(Stored data)
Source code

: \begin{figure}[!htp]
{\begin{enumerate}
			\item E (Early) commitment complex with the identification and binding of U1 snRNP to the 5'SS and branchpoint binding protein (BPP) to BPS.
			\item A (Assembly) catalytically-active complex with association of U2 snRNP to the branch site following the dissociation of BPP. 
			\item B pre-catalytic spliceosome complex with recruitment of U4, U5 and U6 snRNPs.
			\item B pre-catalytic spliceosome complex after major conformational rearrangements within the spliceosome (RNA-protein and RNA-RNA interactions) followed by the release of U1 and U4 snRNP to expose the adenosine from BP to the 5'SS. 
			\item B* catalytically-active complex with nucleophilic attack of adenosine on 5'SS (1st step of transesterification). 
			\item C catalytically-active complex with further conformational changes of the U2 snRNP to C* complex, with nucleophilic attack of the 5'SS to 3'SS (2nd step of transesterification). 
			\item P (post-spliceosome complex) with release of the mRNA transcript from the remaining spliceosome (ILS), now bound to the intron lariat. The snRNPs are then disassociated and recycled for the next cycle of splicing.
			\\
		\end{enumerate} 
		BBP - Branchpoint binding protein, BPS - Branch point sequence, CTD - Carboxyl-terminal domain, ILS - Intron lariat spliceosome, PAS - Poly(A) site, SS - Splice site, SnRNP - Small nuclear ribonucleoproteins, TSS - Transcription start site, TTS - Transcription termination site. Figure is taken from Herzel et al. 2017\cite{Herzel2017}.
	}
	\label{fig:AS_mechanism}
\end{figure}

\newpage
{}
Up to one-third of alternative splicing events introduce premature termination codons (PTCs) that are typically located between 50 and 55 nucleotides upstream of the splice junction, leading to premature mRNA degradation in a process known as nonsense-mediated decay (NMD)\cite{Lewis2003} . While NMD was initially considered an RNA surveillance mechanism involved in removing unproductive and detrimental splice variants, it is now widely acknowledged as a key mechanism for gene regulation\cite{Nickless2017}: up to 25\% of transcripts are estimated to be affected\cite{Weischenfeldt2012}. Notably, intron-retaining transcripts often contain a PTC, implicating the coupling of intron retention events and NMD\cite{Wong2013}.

▸ EXERCISE DESCRIPTION
Your reply must be one number, namely the count of lines above that hold the string "active".

▸ SOLUTION
3